The first time I tried cycling to work I lived North of Rochdale. Meaning it was a pretty serious bit of riding each way to make it the 14 miles or so into work. It would take around 1 hour in the morning and maybe 1 hr 20 to get home because the area I lived was at a higher elevation than the city centre. I did this journey for a short while, but mostly carried on getting the train because the distance and time it took was a bit overwhelming for a daily commute.
My previous experiences of commuting by train from Hyde were fine, but getting the train from Rochdale was soul destroying. It was constantly late, constantly cancelled, always dangerously overcrowded and bloody expensive. As soon as I stopped getting the train I stopped catching colds....go figure.
Luckily Woman changed jobs and began working in Manchester. Meaning we could commute together and get rid of one of our two cars*. This presented a new problem, we could park for free at her new workplace, but I would still need to travel the last 3.5 miles myself to get to the city centre. So at first I was driving the last few miles in and parking up in one of the cheapo car parks further out of town.
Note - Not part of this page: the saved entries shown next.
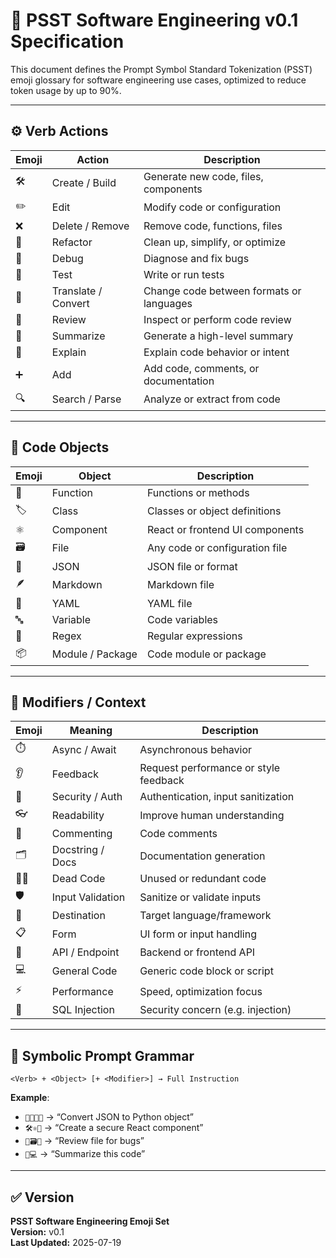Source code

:
# 🧠 PSST Software Engineering v0.1 Specification

This document defines the Prompt Symbol Standard Tokenization (PSST) emoji glossary for software engineering use cases, optimized to reduce token usage by up to 90%.

---

## ⚙️ Verb Actions

| Emoji | Action          | Description                         |
|-------|------------------|-------------------------------------|
| 🛠️    | Create / Build   | Generate new code, files, components |
| ✏️    | Edit             | Modify code or configuration        |
| ❌    | Delete / Remove  | Remove code, functions, files        |
| 🧹    | Refactor         | Clean up, simplify, or optimize      |
| 🐛    | Debug            | Diagnose and fix bugs                |
| 🧪    | Test             | Write or run tests                   |
| 🔄    | Translate / Convert | Change code between formats or languages |
| 👀    | Review           | Inspect or perform code review       |
| 📌    | Summarize        | Generate a high-level summary        |
| 🧠    | Explain          | Explain code behavior or intent      |
| ➕    | Add              | Add code, comments, or documentation |
| 🔍    | Search / Parse   | Analyze or extract from code         |

---

## 🧱 Code Objects

| Emoji | Object           | Description                         |
|-------|------------------|-------------------------------------|
| 🔧    | Function          | Functions or methods                |
| 🏷️    | Class             | Classes or object definitions       |
| ⚛️    | Component         | React or frontend UI components     |
| 🗃️    | File              | Any code or configuration file      |
| 📄    | JSON              | JSON file or format                 |
| 🪶    | Markdown          | Markdown file                       |
| 🧾    | YAML              | YAML file                           |
| 🔤    | Variable          | Code variables                      |
| 🔣    | Regex             | Regular expressions                 |
| 📦    | Module / Package  | Code module or package              |

---

## 🔧 Modifiers / Context

| Emoji | Meaning           | Description                         |
|-------|-------------------|-------------------------------------|
| ⏱️    | Async / Await     | Asynchronous behavior               |
| 👂    | Feedback          | Request performance or style feedback |
| 🔐    | Security / Auth   | Authentication, input sanitization |
| 👓    | Readability       | Improve human understanding         |
| 💬    | Commenting        | Code comments                       |
| 🗂️    | Docstring / Docs  | Documentation generation            |
| 🧟‍♂️  | Dead Code         | Unused or redundant code            |
| 🛡️    | Input Validation  | Sanitize or validate inputs         |
| 🏁    | Destination       | Target language/framework           |
| 📋    | Form              | UI form or input handling           |
| 🔌    | API / Endpoint    | Backend or frontend API             |
| 💻    | General Code      | Generic code block or script        |
| ⚡    | Performance       | Speed, optimization focus           |
| 💉    | SQL Injection     | Security concern (e.g. injection)   |

---

## 🧬 Symbolic Prompt Grammar

```
<Verb> + <Object> [+ <Modifier>] → Full Instruction
```

**Example**:
- `🔄📄🏁🐍` → “Convert JSON to Python object”
- `🛠️⚛️🔐` → “Create a secure React component”
- `👀🗃️🐛` → “Review file for bugs”
- `📌💻` → “Summarize this code”

---

## ✅ Version
**PSST Software Engineering Emoji Set**  
**Version:** v0.1  
**Last Updated:** 2025-07-19
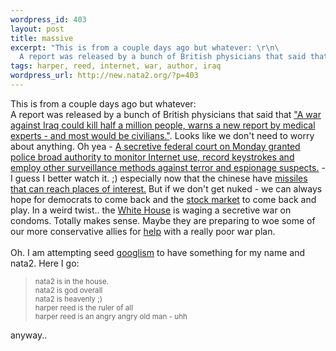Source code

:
 ```yaml
--- 
wordpress_id: 403
layout: post
title: massive
excerpt: "This is from a couple days ago but whatever: \r\n\
  A report was released by a bunch of British physicians that said that \"A war against Iraq could kill half a million people, warns a new report by medical experts - and most would be civilians.\". Looks like we don't need to worry about anything. Oh yea - "
tags: harper, reed, internet, war, author, iraq
wordpress_url: http://new.nata2.org/?p=403
---
```

This is from a couple days ago but whatever:<br>
A report was released by a bunch of British physicians that said that <a href="http://www.newscientist.com/news/news.jsp?id=ns99993043">"A war against Iraq could kill half a million people, warns a new report by medical experts - and most would be civilians."</a>. Looks like we don't need to worry about anything. Oh yea - <a href="http://news.com.com/2100-1023-966311.html">A secretive federal court on Monday granted police broad authority to monitor Internet use, record keystrokes and employ other surveillance methods against terror and espionage suspects.</a> - I guess I better watch it. ;) especially now that the chinese have <a href="http://www.washtimes.com/national/20021120-2387.htm">missiles that can reach places of interest.</a> But if we don't get nuked - we can always hope for democrats to come back and the <a href="http://slate.msn.com/default.aspx?id=2071929">stock market</a> to come back and play. In a weird twist.. the <a href="http://www.newsday.com/news/opinion/ny-vpcoc143002251nov14,0,7803300.column?coll=ny%2Dviewpoints%2Dheadlines">White House</a> is waging a secretive war on condoms. Totally makes sense. Maybe they are preparing to woe some of our more conservative allies for <a href="http://channels.netscape.com/ns/news/story.jsp?floc=FF-PLS-PLS&amp;id=11201131000283576&amp;dt=20021120113100&amp;w=RTR&amp;coview=">help</a> with a really poor war plan.<br>
<br>
Oh. I am attempting seed <a href="http://www.googlism.com">googlism</a> to have something for my name and nata2. Here I go:
<blockquote><small>nata2 is in the house.<br>
nata2 is god overall<br>
nata2 is heavenly ;)<br>
harper reed is the ruler of all<br>
harper reed is an angry angry old man - uhh<br></small></blockquote>
anyway..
But that was no fun, and all those £2 a days etc add up to alot.
So I started looking at folding bikes. The idea being the car would be parked up for free, then I would cycle in the last few miles. After a bit of umming and arring I stuck to my principle of 'buy cheap, buy twice' and went for the best folder there is - The Brompton. Second hand off ebay, it was a red basic M3L version, with 3 speed Sturmey Archer hub & mudguards. I worked out that if I rode it in everyday for around a year it would pay for itself courtesy of the savings on parking & petrol. But frankly, I would have paid that money just to be free of the train.
Of course none of that takes into account that the train used to cost £80 a month, or £960 a yr. hmmm... maybe I should have got two Bromptons....
Over that period the B recieved a few upgrades, some because I felt like it, some because they were required. It got a pair of the ever dependable Schwalbe Marathons, some ergo grips, new front brake cable, a lefthand folding pedal and recently a new cheapo right hand pedal.
The most important addition was my Dad's 30+ yr old Brookes saddle to replace the terrible spongy thing that Brompton's used to come with.
I'd definately recommend a Brompton to anyone. It might not beat other folders in a spec war and it might not look quite as racey as some, but its far far better than any of its competition.
*getting rid of a car is like giving yourself a payrise, nothing has changed but now you are richer.